High debt companies and long term stock returns.

Jan 01 2015 : The Economic Times (Mumbai)
High-Debt Cos Fail to Gain from Bull Runs


Here's a word of caution as you go about picking stocks in a market that some say has run ahead of reality. While it's generally said that holding stocks for a long time would give good returns, there is a flip side to the common refrain in the world of investments. In the last 10 years, Indian equity market has witnessed three bull runs, including the recent one. But, there is a long list of BSE500 companies that have not generated meaningful returns in this period.Companies such as Future Retail, Tata Steel, Ranbaxy , Hindalco, Reliance Infrastructure, Videocon Industries, Jubilant LifeSciences, JP Associates, IDBI Bank and HCL Infosystems have given returns ranging from 34% to 25% in the last 10 years (see chart).

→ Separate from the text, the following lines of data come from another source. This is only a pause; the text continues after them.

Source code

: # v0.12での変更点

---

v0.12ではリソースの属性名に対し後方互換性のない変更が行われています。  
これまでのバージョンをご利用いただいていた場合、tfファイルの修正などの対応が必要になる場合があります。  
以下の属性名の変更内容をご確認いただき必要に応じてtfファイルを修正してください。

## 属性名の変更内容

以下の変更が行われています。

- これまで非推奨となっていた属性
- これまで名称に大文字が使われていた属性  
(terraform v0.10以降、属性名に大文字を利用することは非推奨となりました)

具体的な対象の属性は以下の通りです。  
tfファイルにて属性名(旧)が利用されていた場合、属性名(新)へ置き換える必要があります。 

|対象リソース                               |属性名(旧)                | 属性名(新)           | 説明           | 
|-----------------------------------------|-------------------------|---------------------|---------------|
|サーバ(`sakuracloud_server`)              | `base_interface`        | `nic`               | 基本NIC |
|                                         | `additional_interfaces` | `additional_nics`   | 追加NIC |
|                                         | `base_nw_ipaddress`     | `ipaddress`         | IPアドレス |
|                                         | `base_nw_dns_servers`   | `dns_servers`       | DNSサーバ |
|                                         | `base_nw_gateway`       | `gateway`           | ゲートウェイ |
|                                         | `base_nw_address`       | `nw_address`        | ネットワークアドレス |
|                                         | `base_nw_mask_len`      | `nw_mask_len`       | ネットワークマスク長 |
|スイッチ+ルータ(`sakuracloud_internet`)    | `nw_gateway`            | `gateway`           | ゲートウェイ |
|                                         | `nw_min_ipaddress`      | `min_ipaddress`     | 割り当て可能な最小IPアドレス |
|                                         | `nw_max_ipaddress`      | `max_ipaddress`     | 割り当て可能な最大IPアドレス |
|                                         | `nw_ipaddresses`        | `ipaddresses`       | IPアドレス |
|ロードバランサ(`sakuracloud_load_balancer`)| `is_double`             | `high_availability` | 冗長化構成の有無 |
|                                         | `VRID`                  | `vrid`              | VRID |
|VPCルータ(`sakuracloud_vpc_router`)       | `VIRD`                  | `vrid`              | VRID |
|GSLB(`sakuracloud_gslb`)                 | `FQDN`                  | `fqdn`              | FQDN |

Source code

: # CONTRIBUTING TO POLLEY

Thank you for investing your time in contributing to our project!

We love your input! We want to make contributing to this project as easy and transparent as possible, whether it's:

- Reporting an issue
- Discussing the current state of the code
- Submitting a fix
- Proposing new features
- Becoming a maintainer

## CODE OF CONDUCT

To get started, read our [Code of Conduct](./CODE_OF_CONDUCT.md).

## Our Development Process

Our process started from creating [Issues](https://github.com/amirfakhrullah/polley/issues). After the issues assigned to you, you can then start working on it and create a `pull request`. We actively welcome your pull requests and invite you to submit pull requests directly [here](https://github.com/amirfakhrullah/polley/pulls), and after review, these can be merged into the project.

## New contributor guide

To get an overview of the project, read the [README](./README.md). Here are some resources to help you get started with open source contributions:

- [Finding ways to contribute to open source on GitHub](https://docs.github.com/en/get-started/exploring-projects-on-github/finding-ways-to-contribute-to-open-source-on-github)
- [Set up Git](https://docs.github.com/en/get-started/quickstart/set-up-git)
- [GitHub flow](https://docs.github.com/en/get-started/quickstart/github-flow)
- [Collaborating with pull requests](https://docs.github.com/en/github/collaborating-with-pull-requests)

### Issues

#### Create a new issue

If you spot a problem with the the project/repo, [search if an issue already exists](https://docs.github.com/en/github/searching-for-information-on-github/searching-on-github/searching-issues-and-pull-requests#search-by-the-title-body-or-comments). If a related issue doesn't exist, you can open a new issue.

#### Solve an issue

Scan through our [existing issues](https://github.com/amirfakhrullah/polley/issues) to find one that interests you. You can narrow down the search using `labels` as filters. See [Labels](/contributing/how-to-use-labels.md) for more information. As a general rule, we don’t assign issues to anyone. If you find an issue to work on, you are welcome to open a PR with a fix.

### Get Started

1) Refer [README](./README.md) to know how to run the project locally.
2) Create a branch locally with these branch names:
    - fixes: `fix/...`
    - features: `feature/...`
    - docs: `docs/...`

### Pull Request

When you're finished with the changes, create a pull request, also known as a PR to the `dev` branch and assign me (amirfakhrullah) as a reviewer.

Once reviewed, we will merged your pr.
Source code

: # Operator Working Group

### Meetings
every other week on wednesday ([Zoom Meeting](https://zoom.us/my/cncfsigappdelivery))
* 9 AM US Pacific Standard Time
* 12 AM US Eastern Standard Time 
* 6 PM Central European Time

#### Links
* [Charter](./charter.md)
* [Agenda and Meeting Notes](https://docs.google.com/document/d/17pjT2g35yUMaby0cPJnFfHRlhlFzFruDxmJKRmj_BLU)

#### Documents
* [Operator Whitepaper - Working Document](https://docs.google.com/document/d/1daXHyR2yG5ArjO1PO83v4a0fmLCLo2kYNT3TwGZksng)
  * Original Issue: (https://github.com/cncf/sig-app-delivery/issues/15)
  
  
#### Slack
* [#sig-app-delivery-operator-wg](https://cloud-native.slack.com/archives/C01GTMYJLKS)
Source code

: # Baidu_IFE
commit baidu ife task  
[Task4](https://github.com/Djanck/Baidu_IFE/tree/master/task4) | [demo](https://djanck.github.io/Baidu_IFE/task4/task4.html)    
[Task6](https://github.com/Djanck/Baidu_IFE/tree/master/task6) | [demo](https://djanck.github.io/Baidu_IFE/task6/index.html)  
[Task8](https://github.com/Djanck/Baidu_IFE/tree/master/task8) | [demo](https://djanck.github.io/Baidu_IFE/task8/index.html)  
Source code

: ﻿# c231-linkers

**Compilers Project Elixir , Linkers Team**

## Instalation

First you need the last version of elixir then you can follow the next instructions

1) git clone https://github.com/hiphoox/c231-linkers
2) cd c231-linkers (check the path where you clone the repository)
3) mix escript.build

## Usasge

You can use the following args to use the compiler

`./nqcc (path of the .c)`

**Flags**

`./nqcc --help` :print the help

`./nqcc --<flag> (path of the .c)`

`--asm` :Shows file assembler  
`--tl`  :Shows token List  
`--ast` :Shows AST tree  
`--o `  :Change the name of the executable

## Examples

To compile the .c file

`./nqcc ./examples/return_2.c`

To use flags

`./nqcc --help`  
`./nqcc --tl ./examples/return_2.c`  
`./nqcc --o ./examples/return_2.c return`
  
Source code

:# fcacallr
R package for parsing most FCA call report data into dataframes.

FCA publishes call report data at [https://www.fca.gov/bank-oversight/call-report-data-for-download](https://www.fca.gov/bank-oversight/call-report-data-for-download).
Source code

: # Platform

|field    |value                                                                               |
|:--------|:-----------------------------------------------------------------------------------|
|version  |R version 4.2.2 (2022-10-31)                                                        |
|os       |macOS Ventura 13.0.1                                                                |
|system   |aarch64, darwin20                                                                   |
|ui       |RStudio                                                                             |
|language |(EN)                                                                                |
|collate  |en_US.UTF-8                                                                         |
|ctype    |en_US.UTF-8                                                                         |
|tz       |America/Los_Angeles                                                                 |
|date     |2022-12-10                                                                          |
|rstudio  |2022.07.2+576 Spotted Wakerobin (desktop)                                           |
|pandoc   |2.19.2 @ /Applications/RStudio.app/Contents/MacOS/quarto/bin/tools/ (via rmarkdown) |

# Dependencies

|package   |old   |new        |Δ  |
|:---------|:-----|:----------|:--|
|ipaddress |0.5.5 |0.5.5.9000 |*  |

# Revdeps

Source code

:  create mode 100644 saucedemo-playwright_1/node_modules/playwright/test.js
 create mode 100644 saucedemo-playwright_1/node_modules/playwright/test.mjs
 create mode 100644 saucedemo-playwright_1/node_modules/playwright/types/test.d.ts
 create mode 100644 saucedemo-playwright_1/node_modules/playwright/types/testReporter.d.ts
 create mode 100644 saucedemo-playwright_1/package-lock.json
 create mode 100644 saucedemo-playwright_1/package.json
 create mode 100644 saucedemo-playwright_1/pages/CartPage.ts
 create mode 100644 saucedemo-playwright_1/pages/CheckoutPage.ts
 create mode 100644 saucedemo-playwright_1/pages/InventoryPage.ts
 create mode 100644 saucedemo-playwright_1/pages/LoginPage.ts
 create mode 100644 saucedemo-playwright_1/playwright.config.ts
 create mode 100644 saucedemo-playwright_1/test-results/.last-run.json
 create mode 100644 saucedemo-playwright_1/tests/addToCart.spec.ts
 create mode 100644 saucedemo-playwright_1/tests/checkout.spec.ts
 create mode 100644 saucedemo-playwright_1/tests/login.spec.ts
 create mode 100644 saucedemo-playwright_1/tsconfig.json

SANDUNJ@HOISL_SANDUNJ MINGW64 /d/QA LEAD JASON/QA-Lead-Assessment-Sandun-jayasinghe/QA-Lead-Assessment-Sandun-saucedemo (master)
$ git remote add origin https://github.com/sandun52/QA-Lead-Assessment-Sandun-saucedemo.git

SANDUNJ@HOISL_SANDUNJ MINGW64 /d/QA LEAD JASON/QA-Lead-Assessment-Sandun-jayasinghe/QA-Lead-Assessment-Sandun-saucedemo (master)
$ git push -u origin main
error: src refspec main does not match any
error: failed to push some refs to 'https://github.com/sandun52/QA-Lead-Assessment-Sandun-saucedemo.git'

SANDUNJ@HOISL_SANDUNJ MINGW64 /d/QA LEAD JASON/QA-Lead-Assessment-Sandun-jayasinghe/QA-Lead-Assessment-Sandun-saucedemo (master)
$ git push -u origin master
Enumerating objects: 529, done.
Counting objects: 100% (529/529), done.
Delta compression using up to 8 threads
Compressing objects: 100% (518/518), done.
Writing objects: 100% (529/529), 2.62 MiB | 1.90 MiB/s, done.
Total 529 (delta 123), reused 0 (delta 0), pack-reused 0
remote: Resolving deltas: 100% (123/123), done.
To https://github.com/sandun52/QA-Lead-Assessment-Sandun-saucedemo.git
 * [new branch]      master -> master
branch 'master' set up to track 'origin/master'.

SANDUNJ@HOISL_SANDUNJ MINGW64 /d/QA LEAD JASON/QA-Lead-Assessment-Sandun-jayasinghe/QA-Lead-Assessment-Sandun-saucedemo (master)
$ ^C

This means even the best performing stock of the lot rose just 2% annually . This is despite their sales growing multi-fold. Take Hindalco, for instance. Its sales surged from `8,223 crore in FY04 to `87,228 crore in FY14; but, the stock has gained only 25% in the period. Similar is the story with most other companies.
The common thread -and also a key takeaway for investors -is that most of these companies (excluding banks) had, and continue to have, high debt, which, more than anything else, contributed to their dismal performance, with the cost of debt eating into profits and cash flows.